*Exercise requirements*. An exact copy of the lines from the top of the data through the line with "- [ ] Make lasagna.html, garlicknots.html" is what you should give, with no pictures in it.

Provided material Start Marker

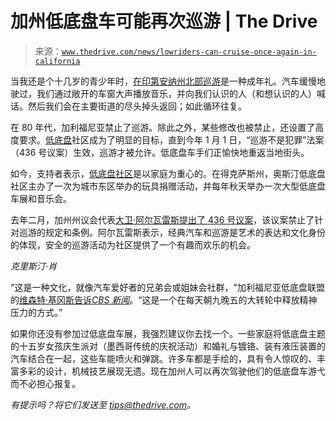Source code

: <!--yml

category: 未分类

日期：2024-05-27 14:49:26

-->

# 加州低底盘车可能再次巡游 | The Drive

> 来源：[`www.thedrive.com/news/lowriders-can-cruise-once-again-in-california`](https://www.thedrive.com/news/lowriders-can-cruise-once-again-in-california)

当我还是个十几岁的青少年时，[在印第安纳州北部巡游](https://www.thedrive.com/news/my-local-cruise-night-is-the-total-opposite-of-monterey-car-week-and-its-great)是一种成年礼。汽车缓慢地驶过，我们通过敞开的车窗大声播放音乐，并向我们认识的人（和想认识的人）喊话。然后我们会在主要街道的尽头掉头返回；如此循环往复。

在 80 年代，加利福尼亚禁止了巡游。除此之外，某些修改也被禁止，还设置了高度要求。[低底盘](https://www.thedrive.com/news/31262/lowrider-jeep-gladiator-might-be-the-most-questionably-modified-truck-of-2019)社区成为了明显的目标，直到今年 1 月 1 日，“巡游不是犯罪”法案（436 号议案）生效，巡游才被允许。低底盘车手们正愉快地重返当地街头。

如今，支持者表示，[低底盘社区](https://www.smithsonianmag.com/travel/vibrant-history-lowrider-car-culture-in-la-180977652/)是以家庭为重心的。在得克萨斯州，奥斯汀低底盘社区主办了一次为城市东区举办的玩具捐赠活动，并每年秋天举办一次大型低底盘车展和音乐会。

去年二月，加州州议会代表[大卫·阿尔瓦雷斯提出了 436 号议案](https://a80.asmdc.org/press-releases/20230206-assemblymember-alvarez-introduces-legislation-remove-ban-cruising)，该议案禁止了针对巡游的规定和条例。阿尔瓦雷斯表示，经典汽车和巡游是艺术的表达和文化身份的体现，安全的巡游活动为社区提供了一个有趣而欢乐的机会。

*克里斯汀·肖*

"这是一种文化，就像汽车爱好者的兄弟会或姐妹会社群，"加利福尼亚低底盘联盟的[维森特·基冈斯告诉*CBS 新闻*](https://www.cbsnews.com/news/california-lowriders-free-to-cruise-after-bans-come-to-an-end/?ftag=CNM-00-10aac3a)。“这是一个在每天朝九晚五的大转轮中释放精神压力的方式。”

如果你还没有参加过低底盘车展，我强烈建议你去找一个。一些家庭将低底盘主题的十五岁女孩庆生派对（墨西哥传统的庆祝活动）和婚礼与镀铬、装有液压装置的汽车结合在一起，这些车能喷火和弹跳。许多车都是手绘的，具有令人惊叹的、丰富多彩的设计，机械技艺展现无遗。现在加州人可以再次驾驶他们的低底盘车游弋而不必担心报复。

*有提示吗？将它们发送至 tips@thedrive.com。*
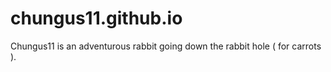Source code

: # chungus11.github.io
Chungus11 is an adventurous rabbit going down the rabbit hole ( for carrots ).
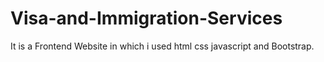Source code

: # Visa-and-Immigration-Services
It is a Frontend Website in which i used html css javascript and Bootstrap.
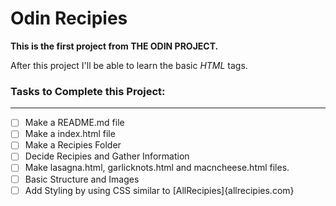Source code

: # Odin Recipies
**This is the first project from THE ODIN PROJECT.**

After this project I'll be able to learn the basic *HTML* tags.

### Tasks to Complete this Project:
---
- [ ] Make a README.md file
- [ ] Make a index.html file
- [ ] Make a Recipies Folder
- [ ] Decide Recipies and Gather Information
- [ ] Make lasagna.html, garlicknots.html and macncheese.html files.
- [ ] Basic Structure and Images
- [ ] Add Styling by using CSS similar to  [AllRecipies]{allrecipies.com}
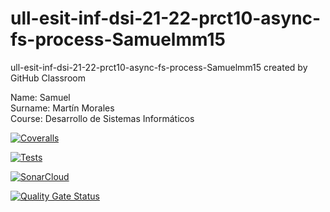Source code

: # ull-esit-inf-dsi-21-22-prct10-async-fs-process-Samuelmm15
ull-esit-inf-dsi-21-22-prct10-async-fs-process-Samuelmm15 created by GitHub Classroom

Name: Samuel \
Surname: Martín Morales \
Course: Desarrollo de Sistemas Informáticos

[![Coveralls](https://github.com/ULL-ESIT-INF-DSI-2122/ull-esit-inf-dsi-21-22-prct10-async-fs-process-Samuelmm15/actions/workflows/coveralls.yml/badge.svg)](https://github.com/ULL-ESIT-INF-DSI-2122/ull-esit-inf-dsi-21-22-prct10-async-fs-process-Samuelmm15/actions/workflows/coveralls.yml)

[![Tests](https://github.com/ULL-ESIT-INF-DSI-2122/ull-esit-inf-dsi-21-22-prct10-async-fs-process-Samuelmm15/actions/workflows/tests.js.yml/badge.svg)](https://github.com/ULL-ESIT-INF-DSI-2122/ull-esit-inf-dsi-21-22-prct10-async-fs-process-Samuelmm15/actions/workflows/tests.js.yml)

[![SonarCloud](https://github.com/ULL-ESIT-INF-DSI-2122/ull-esit-inf-dsi-21-22-prct10-async-fs-process-Samuelmm15/actions/workflows/build.yml/badge.svg)](https://github.com/ULL-ESIT-INF-DSI-2122/ull-esit-inf-dsi-21-22-prct10-async-fs-process-Samuelmm15/actions/workflows/build.yml)

[![Quality Gate Status](https://sonarcloud.io/api/project_badges/measure?project=ULL-ESIT-INF-DSI-2122_ull-esit-inf-dsi-21-22-prct10-async-fs-process-Samuelmm15&metric=alert_status)](https://sonarcloud.io/summary/new_code?id=ULL-ESIT-INF-DSI-2122_ull-esit-inf-dsi-21-22-prct10-async-fs-process-Samuelmm15)
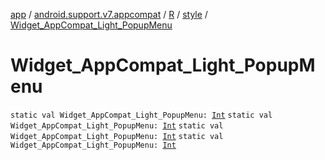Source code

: [app](../../../index.md) / [android.support.v7.appcompat](../../index.md) / [R](../index.md) / [style](index.md) / [Widget_AppCompat_Light_PopupMenu](.)

# Widget_AppCompat_Light_PopupMenu

`static val Widget_AppCompat_Light_PopupMenu: `[`Int`](https://kotlinlang.org/api/latest/jvm/stdlib/kotlin/-int/index.html)
`static val Widget_AppCompat_Light_PopupMenu: `[`Int`](https://kotlinlang.org/api/latest/jvm/stdlib/kotlin/-int/index.html)
`static val Widget_AppCompat_Light_PopupMenu: `[`Int`](https://kotlinlang.org/api/latest/jvm/stdlib/kotlin/-int/index.html)
`static val Widget_AppCompat_Light_PopupMenu: `[`Int`](https://kotlinlang.org/api/latest/jvm/stdlib/kotlin/-int/index.html)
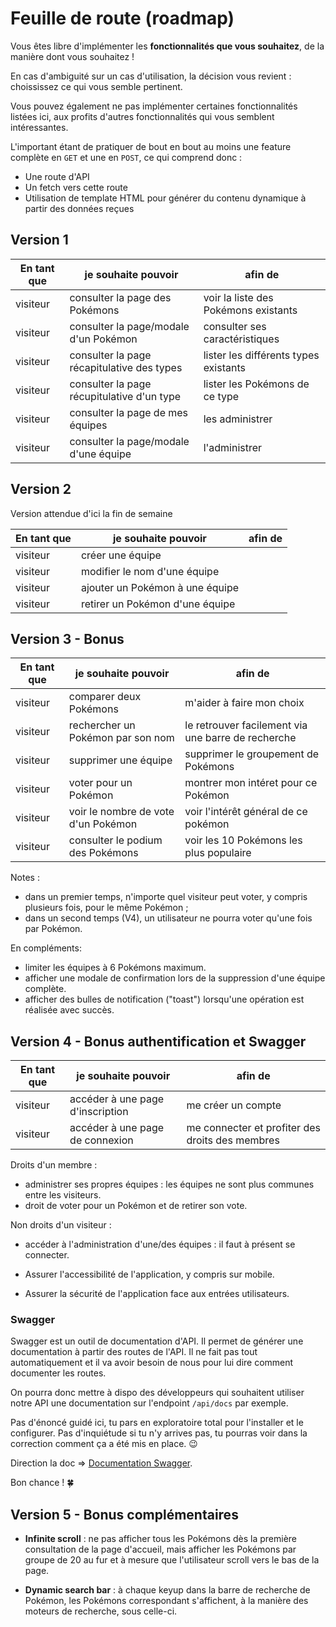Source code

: # Feuille de route (roadmap)

Vous êtes libre d'implémenter les **fonctionnalités que vous souhaitez**, de la manière dont vous souhaitez !

En cas d'ambiguité sur un cas d'utilisation, la décision vous revient : choississez ce qui vous semble pertinent.

Vous pouvez également ne pas implémenter certaines fonctionnalités listées ici, aux profits d'autres fonctionnalités qui vous semblent intéressantes.

L'important étant de pratiquer de bout en bout au moins une feature complète en `GET` et une en `POST`, ce qui comprend donc :

- Une route d'API
- Un fetch vers cette route
- Utilisation de template HTML pour générer du contenu dynamique à partir des données reçues

## Version 1

| En tant que | je souhaite pouvoir                        | afin de                               |
| ----------- | ------------------------------------------ | ------------------------------------- |
| visiteur    | consulter la page des Pokémons             | voir la liste des Pokémons existants  |   FAIT
| visiteur    | consulter la page/modale d'un Pokémon      | consulter ses caractéristiques        |   FAIT (Revoir la barre qui se remplit)
| visiteur    | consulter la page récapitulative des types | lister les différents types existants |   FAIT
| visiteur    | consulter la page récupitulative d'un type | lister les Pokémons de ce type        |
| visiteur    | consulter la page de mes équipes           | les administrer                       |
| visiteur    | consulter la page/modale d'une équipe      | l'administrer                         |

## Version 2

Version attendue d'ici la fin de semaine

| En tant que | je souhaite pouvoir                                   | afin de |
| ----------- | ----------------------------------------------------- | ------- |
| visiteur    | créer une équipe                                      |         |
| visiteur    | modifier le nom d'une équipe                          |         |
| visiteur    | ajouter un Pokémon à une équipe                       |         |
| visiteur    | retirer un Pokémon d'une équipe                       |         |

## Version 3 - Bonus

| En tant que | je souhaite pouvoir                 | afin de                                            |
| ----------- | ----------------------------------- | -------------------------------------------------- |
| visiteur    | comparer deux Pokémons              | m'aider à faire mon choix                          |
| visiteur    | rechercher un Pokémon par son nom   | le retrouver facilement via une barre de recherche |
| visiteur    | supprimer une équipe                | supprimer le groupement de Pokémons                |
| visiteur    | voter pour un Pokémon               | montrer mon intéret pour ce Pokémon                |
| visiteur    | voir le nombre de vote d'un Pokémon | voir l'intérêt général de ce pokémon               |
| visiteur    | consulter le podium des Pokémons    | voir les 10 Pokémons les plus populaire            |

Notes :

- dans un premier temps, n'importe quel visiteur peut voter, y compris plusieurs fois, pour le même Pokémon ;
- dans un second temps (V4), un utilisateur ne pourra voter qu'une fois par Pokémon.

En compléments:

- limiter les équipes à 6 Pokémons maximum.
- afficher une modale de confirmation lors de la suppression d'une équipe complète.
- afficher des bulles de notification ("toast") lorsqu'une opération est réalisée avec succès.

## Version 4 - Bonus authentification et Swagger

| En tant que | je souhaite pouvoir              | afin de                                         |
| ----------- | -------------------------------- | ----------------------------------------------- |
| visiteur    | accéder à une page d'inscription | me créer un compte                              |
| visiteur    | accéder à une page de connexion  | me connecter et profiter des droits des membres |

Droits d'un membre :

- administrer ses propres équipes : les équipes ne sont plus communes entre les visiteurs.
- droit de voter pour un Pokémon et de retirer son vote.

Non droits d'un visiteur :

- accéder à l'administration d'une/des équipes : il faut à présent se connecter.

- Assurer l'accessibilité de l'application, y compris sur mobile.
- Assurer la sécurité de l'application face aux entrées utilisateurs.

### Swagger

Swagger est un outil de documentation d'API. Il permet de générer une documentation à partir des routes de l'API. Il ne fait pas tout automatiquement et il va avoir besoin de nous pour lui dire comment documenter les routes.

On pourra donc mettre à dispo des développeurs qui souhaitent utiliser notre API une documentation sur l'endpoint `/api/docs` par exemple.

Pas d'énoncé guidé ici, tu pars en exploratoire total pour l'installer et le configurer. Pas d'inquiétude si tu n'y arrives pas, tu pourras voir dans la correction comment ça a été mis en place. 😉

Direction la doc => [Documentation Swagger](https://swagger.io/docs/).

Bon chance ! 🍀

## Version 5 - Bonus complémentaires

- **Infinite scroll** : ne pas afficher tous les Pokémons dès la première consultation de la page d'accueil, mais afficher les Pokémons par groupe de 20 au fur et à mesure que l'utilisateur scroll vers le bas de la page.

- **Dynamic search bar** : à chaque keyup dans la barre de recherche de Pokémon, les Pokémons correspondant s'affichent, à la manière des moteurs de recherche, sous celle-ci.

Provided material End Marker

*Solution*.
Source code

: <!--yml

category: 未分类

日期：2024-05-27 14:49:26

-->

# 加州低底盘车可能再次巡游 | The Drive

> 来源：[`www.thedrive.com/news/lowriders-can-cruise-once-again-in-california`](https://www.thedrive.com/news/lowriders-can-cruise-once-again-in-california)

当我还是个十几岁的青少年时，[在印第安纳州北部巡游](https://www.thedrive.com/news/my-local-cruise-night-is-the-total-opposite-of-monterey-car-week-and-its-great)是一种成年礼。汽车缓慢地驶过，我们通过敞开的车窗大声播放音乐，并向我们认识的人（和想认识的人）喊话。然后我们会在主要街道的尽头掉头返回；如此循环往复。

在 80 年代，加利福尼亚禁止了巡游。除此之外，某些修改也被禁止，还设置了高度要求。[低底盘](https://www.thedrive.com/news/31262/lowrider-jeep-gladiator-might-be-the-most-questionably-modified-truck-of-2019)社区成为了明显的目标，直到今年 1 月 1 日，“巡游不是犯罪”法案（436 号议案）生效，巡游才被允许。低底盘车手们正愉快地重返当地街头。

如今，支持者表示，[低底盘社区](https://www.smithsonianmag.com/travel/vibrant-history-lowrider-car-culture-in-la-180977652/)是以家庭为重心的。在得克萨斯州，奥斯汀低底盘社区主办了一次为城市东区举办的玩具捐赠活动，并每年秋天举办一次大型低底盘车展和音乐会。

去年二月，加州州议会代表[大卫·阿尔瓦雷斯提出了 436 号议案](https://a80.asmdc.org/press-releases/20230206-assemblymember-alvarez-introduces-legislation-remove-ban-cruising)，该议案禁止了针对巡游的规定和条例。阿尔瓦雷斯表示，经典汽车和巡游是艺术的表达和文化身份的体现，安全的巡游活动为社区提供了一个有趣而欢乐的机会。

*克里斯汀·肖*

"这是一种文化，就像汽车爱好者的兄弟会或姐妹会社群，"加利福尼亚低底盘联盟的[维森特·基冈斯告诉*CBS 新闻*](https://www.cbsnews.com/news/california-lowriders-free-to-cruise-after-bans-come-to-an-end/?ftag=CNM-00-10aac3a)。“这是一个在每天朝九晚五的大转轮中释放精神压力的方式。”

如果你还没有参加过低底盘车展，我强烈建议你去找一个。一些家庭将低底盘主题的十五岁女孩庆生派对（墨西哥传统的庆祝活动）和婚礼与镀铬、装有液压装置的汽车结合在一起，这些车能喷火和弹跳。许多车都是手绘的，具有令人惊叹的、丰富多彩的设计，机械技艺展现无遗。现在加州人可以再次驾驶他们的低底盘车游弋而不必担心报复。

*有提示吗？将它们发送至 tips@thedrive.com。*
Source code

: # chungus11.github.io
Chungus11 is an adventurous rabbit going down the rabbit hole ( for carrots ).
Source code

: # Visa-and-Immigration-Services
It is a Frontend Website in which i used html css javascript and Bootstrap.
Source code

: # Odin Recipies
**This is the first project from THE ODIN PROJECT.**

After this project I'll be able to learn the basic *HTML* tags.

### Tasks to Complete this Project:
---
- [ ] Make a README.md file
- [ ] Make a index.html file
- [ ] Make a Recipies Folder
- [ ] Decide Recipies and Gather Information
- [ ] Make lasagna.html, garlicknots.html and macncheese.html files.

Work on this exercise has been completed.